== Work item ==
Which lines run from the one containing "dates and names" to the end of the entries? Copy them exactly, both ends included, and give nothing else.

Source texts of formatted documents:

##############################

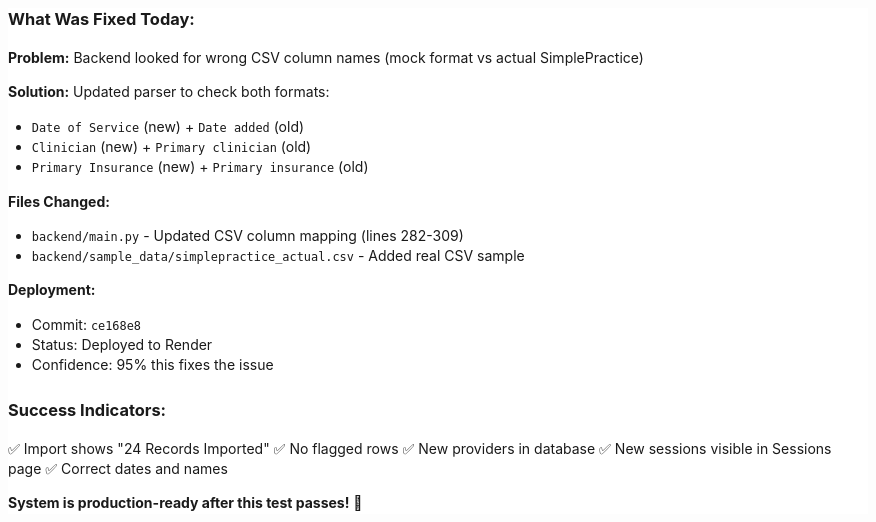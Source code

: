 ### **What Was Fixed Today:**

**Problem:** Backend looked for wrong CSV column names (mock format vs actual SimplePractice)

**Solution:** Updated parser to check both formats:

- `Date of Service` (new) + `Date added` (old)
- `Clinician` (new) + `Primary clinician` (old)
- `Primary Insurance` (new) + `Primary insurance` (old)

**Files Changed:**

- `backend/main.py` - Updated CSV column mapping (lines 282-309)
- `backend/sample_data/simplepractice_actual.csv` - Added real CSV sample

**Deployment:**

- Commit: `ce168e8`
- Status: Deployed to Render
- Confidence: 95% this fixes the issue

### **Success Indicators:**

✅ Import shows "24 Records Imported"
✅ No flagged rows
✅ New providers in database
✅ New sessions visible in Sessions page
✅ Correct dates and names

**System is production-ready after this test passes!** 🚀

##############################

== Task result ==
✅ Correct dates and names

**System is production-ready after this test passes!** 🚀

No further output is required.